Vários discursos e um único desafio: fazer com que a Constituição seja cumprida e que os meios de comunicação, concessões públicas, sejam usados para divulgar conteúdos educativos, informativos e culturais, sem monopólios e oligopólios.

Na fala da maioria dos convidados brasileiros estava a necessidade de entendermos a diferença fundamental entre a regulação democrática da mídia e censura que o país já viveu em décadas passadas. Foi lembrado que a regulação democrática se faz por meio de mecanismos democráticos como acontece em vários países do mundo. “A democratização da mídia é fundamental para o fortalecimento da democracia no país”, disse Rosane Bertotti, coordenadora nacional do FNDC.

Emiliano José, Secretário de Serviços de Comunicação Eletrônica no Ministério das Comunicações, representou o ministro Ricardo Berzoini, e disse que precisamos avançar para além da Constituição. “Mas se fosse respeitado, ao menos, o que determina nossa Constituição Federal já seria um grande avanço para o país”, lembrando do desrespeito aos direitos humanos e aos direitos das crianças que acontece diariamente na mídia.

Debarte Comunicação e Direitos da Infância no 2º ENDC

Desirée Ruas, da Rebrinc, Guilherme Fiúza Zenha, produtor audiovisual, e Bia Barbosa, do Intervozes

Debate sobre mídia e infância

A atividade autogestionada da Rebrinc e do Instituto Alana, “Comunicação e direitos da infância”, reuniu temas como publicidade infantil, classificação indicativa, políticas públicas para a produção audiovisual infantil e o desrespeito aos direitos humanos nos programas policialescos em exibição no país.

Renato Godoy, do Instituto Alana, que também participou da abertura do 2º ENDC, falou sobre a importância da defesa dos direitos da infância e da adolescência na mídia. Ele explicou o trabalho que vem sendo feito pelo Instituto Alana para que a resolução 163 seja cumprida e para a punição das empresas que continuam direcionando publicidade para a criança. A resolução 163 do Conanda reforça a proibição já existente no Código de Defesa do Consumidor que prevê a ilegalidade da publicidade que se aproveite da deficiência de julgamento e experiência da criança”.

Classificação indicativa

Veet Vivarta, consultor da Rede ANDI América Latina, alertou para o grave retrocesso que podemos presenciar em breve com o possível fim do sistema de classificação indicativa. Uma ação no Supremo Tribunal Federal já possui quatro votos favoráveis à ação movida pelas empresas de comunicação.
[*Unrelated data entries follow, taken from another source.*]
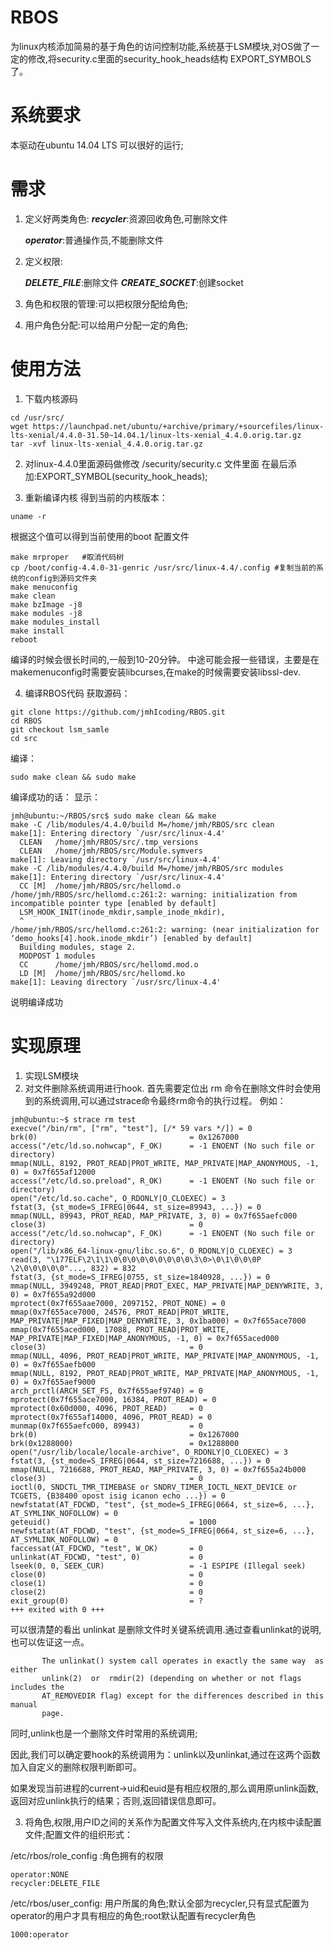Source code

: # RBOS
为linux内核添加简易的基于角色的访问控制功能,系统基于LSM模块,对OS做了一定的修改,将security.c里面的security_hook_heads结构 EXPORT_SYMBOLS了。
# 系统要求
本驱动在ubuntu 14.04 LTS 可以很好的运行;
# 需求
1. 定义好两类角色:
	***recycler***:资源回收角色,可删除文件

	***operator***:普通操作员,不能删除文件
2. 定义权限:

  	***DELETE_FILE***:删除文件
	***CREATE_SOCKET***:创建socket

3. 角色和权限的管理:可以把权限分配给角色;
4. 用户角色分配:可以给用户分配一定的角色;
# 使用方法
1.  下载内核源码
```
cd /usr/src/
wget https://launchpad.net/ubuntu/+archive/primary/+sourcefiles/linux-lts-xenial/4.4.0-31.50~14.04.1/linux-lts-xenial_4.4.0.orig.tar.gz
tar -xvf linux-lts-xenial_4.4.0.orig.tar.gz
```
2.  对linux-4.4.0里面源码做修改
/security/security.c 文件里面
在最后添加:EXPORT_SYMBOL(security_hook_heads);

3. 重新编译内核
得到当前的内核版本：
```
uname -r
```
根据这个值可以得到当前使用的boot 配置文件
```
make mrproper	#取消代码树
cp /boot/config-4.4.0-31-genric /usr/src/linux-4.4/.config #复制当前的系统的config到源码文件夹
make menuconfig
make clean
make bzImage -j8
make modules -j8
make modules_install
make install
reboot
```
编译的时候会很长时间的,一般到10-20分钟。
中途可能会报一些错误，主要是在makemenuconfig时需要安装libcurses,在make的时候需要安装libssl-dev.

4. 编译RBOS代码
获取源码：
```
git clone https://github.com/jmhIcoding/RBOS.git
cd RBOS
git checkout lsm_samle
cd src
```
编译：
```
sudo make clean && sudo make
```
编译成功的话：
显示：

```
jmh@ubuntu:~/RBOS/src$ sudo make clean && make
make -C /lib/modules/4.4.0/build M=/home/jmh/RBOS/src clean
make[1]: Entering directory `/usr/src/linux-4.4'
  CLEAN   /home/jmh/RBOS/src/.tmp_versions
  CLEAN   /home/jmh/RBOS/src/Module.symvers
make[1]: Leaving directory `/usr/src/linux-4.4'
make -C /lib/modules/4.4.0/build M=/home/jmh/RBOS/src modules
make[1]: Entering directory `/usr/src/linux-4.4'
  CC [M]  /home/jmh/RBOS/src/hellomd.o
/home/jmh/RBOS/src/hellomd.c:261:2: warning: initialization from incompatible pointer type [enabled by default]
  LSM_HOOK_INIT(inode_mkdir,sample_inode_mkdir),
  ^
/home/jmh/RBOS/src/hellomd.c:261:2: warning: (near initialization for ‘demo_hooks[4].hook.inode_mkdir’) [enabled by default]
  Building modules, stage 2.
  MODPOST 1 modules
  CC      /home/jmh/RBOS/src/hellomd.mod.o
  LD [M]  /home/jmh/RBOS/src/hellomd.ko
make[1]: Leaving directory `/usr/src/linux-4.4'
```
说明编译成功
# 实现原理
1. 实现LSM模块
2. 对文件删除系统调用进行hook.
首先需要定位出 rm 命令在删除文件时会使用到的系统调用,可以通过strace命令最终rm命令的执行过程。
例如：
```
jmh@ubuntu:~$ strace rm test 
execve("/bin/rm", ["rm", "test"], [/* 59 vars */]) = 0
brk(0)                                  = 0x1267000
access("/etc/ld.so.nohwcap", F_OK)      = -1 ENOENT (No such file or directory)
mmap(NULL, 8192, PROT_READ|PROT_WRITE, MAP_PRIVATE|MAP_ANONYMOUS, -1, 0) = 0x7f655af12000
access("/etc/ld.so.preload", R_OK)      = -1 ENOENT (No such file or directory)
open("/etc/ld.so.cache", O_RDONLY|O_CLOEXEC) = 3
fstat(3, {st_mode=S_IFREG|0644, st_size=89943, ...}) = 0
mmap(NULL, 89943, PROT_READ, MAP_PRIVATE, 3, 0) = 0x7f655aefc000
close(3)                                = 0
access("/etc/ld.so.nohwcap", F_OK)      = -1 ENOENT (No such file or directory)
open("/lib/x86_64-linux-gnu/libc.so.6", O_RDONLY|O_CLOEXEC) = 3
read(3, "\177ELF\2\1\1\0\0\0\0\0\0\0\0\0\3\0>\0\1\0\0\0P \2\0\0\0\0\0"..., 832) = 832
fstat(3, {st_mode=S_IFREG|0755, st_size=1840928, ...}) = 0
mmap(NULL, 3949248, PROT_READ|PROT_EXEC, MAP_PRIVATE|MAP_DENYWRITE, 3, 0) = 0x7f655a92d000
mprotect(0x7f655aae7000, 2097152, PROT_NONE) = 0
mmap(0x7f655ace7000, 24576, PROT_READ|PROT_WRITE, MAP_PRIVATE|MAP_FIXED|MAP_DENYWRITE, 3, 0x1ba000) = 0x7f655ace7000
mmap(0x7f655aced000, 17088, PROT_READ|PROT_WRITE, MAP_PRIVATE|MAP_FIXED|MAP_ANONYMOUS, -1, 0) = 0x7f655aced000
close(3)                                = 0
mmap(NULL, 4096, PROT_READ|PROT_WRITE, MAP_PRIVATE|MAP_ANONYMOUS, -1, 0) = 0x7f655aefb000
mmap(NULL, 8192, PROT_READ|PROT_WRITE, MAP_PRIVATE|MAP_ANONYMOUS, -1, 0) = 0x7f655aef9000
arch_prctl(ARCH_SET_FS, 0x7f655aef9740) = 0
mprotect(0x7f655ace7000, 16384, PROT_READ) = 0
mprotect(0x60d000, 4096, PROT_READ)     = 0
mprotect(0x7f655af14000, 4096, PROT_READ) = 0
munmap(0x7f655aefc000, 89943)           = 0
brk(0)                                  = 0x1267000
brk(0x1288000)                          = 0x1288000
open("/usr/lib/locale/locale-archive", O_RDONLY|O_CLOEXEC) = 3
fstat(3, {st_mode=S_IFREG|0644, st_size=7216688, ...}) = 0
mmap(NULL, 7216688, PROT_READ, MAP_PRIVATE, 3, 0) = 0x7f655a24b000
close(3)                                = 0
ioctl(0, SNDCTL_TMR_TIMEBASE or SNDRV_TIMER_IOCTL_NEXT_DEVICE or TCGETS, {B38400 opost isig icanon echo ...}) = 0
newfstatat(AT_FDCWD, "test", {st_mode=S_IFREG|0664, st_size=6, ...}, AT_SYMLINK_NOFOLLOW) = 0
geteuid()                               = 1000
newfstatat(AT_FDCWD, "test", {st_mode=S_IFREG|0664, st_size=6, ...}, AT_SYMLINK_NOFOLLOW) = 0
faccessat(AT_FDCWD, "test", W_OK)       = 0
unlinkat(AT_FDCWD, "test", 0)           = 0
lseek(0, 0, SEEK_CUR)                   = -1 ESPIPE (Illegal seek)
close(0)                                = 0
close(1)                                = 0
close(2)                                = 0
exit_group(0)                           = ?
+++ exited with 0 +++

```
可以很清楚的看出 unlinkat 是删除文件时关键系统调用.通过查看unlinkat的说明,也可以佐证这一点。
```
       The unlinkat() system call operates in exactly the same way  as  either
       unlink(2)  or  rmdir(2) (depending on whether or not flags includes the
       AT_REMOVEDIR flag) except for the differences described in this  manual
       page.
```
同时,unlink也是一个删除文件时常用的系统调用;

因此,我们可以确定要hook的系统调用为：unlink以及unlinkat,通过在这两个函数加入自定义的删除权限判断即可。

如果发现当前进程的current->uid和euid是有相应权限的,那么调用原unlink函数,返回对应unlink执行的结果；否则,返回错误信息即可。

3. 将角色,权限,用户ID之间的关系作为配置文件写入文件系统内,在内核中读配置文件;配置文件的组织形式：

/etc/rbos/role_config :角色拥有的权限
```
operator:NONE
recycler:DELETE_FILE
```
/etc/rbos/user_config: 用户所属的角色;默认全部为recycler,只有显式配置为operator的用户才具有相应的角色;root默认配置有recycler角色
```
1000:operator
```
Ele lembrou que o relator da ONU para a liberdade de expressão, Frank La Rue, quando ainda ocupava o posto, considerou o sistema brasileiro da classificação indicativa, construído com amplo debate da sociedade, um exemplo para todo o mundo. Mas as empresas não aceitam ser multadas pelo descumprimento do sistema que, segundo elas, interferem na liberdade de expressão. Veet lembrou que a ideia de que o controle remoto deveria ser o único instrumento a ser usado para regular a mídia, um dos argumentos apresentados pelos juízes contrários à manutenção da classificação indicativa, retira a responsabilidade e o compromisso do produtor de conteúdo e os transferem para o telespectador. “Infelizmente, nós não temos nenhum esforço das emissoras com a implementação de políticas em favor da classificação indicativa, um mecanismo para proteção da infância. O que as empresas querem é nenhuma regulação ou interferência nas suas atividades”, finalizou Veet.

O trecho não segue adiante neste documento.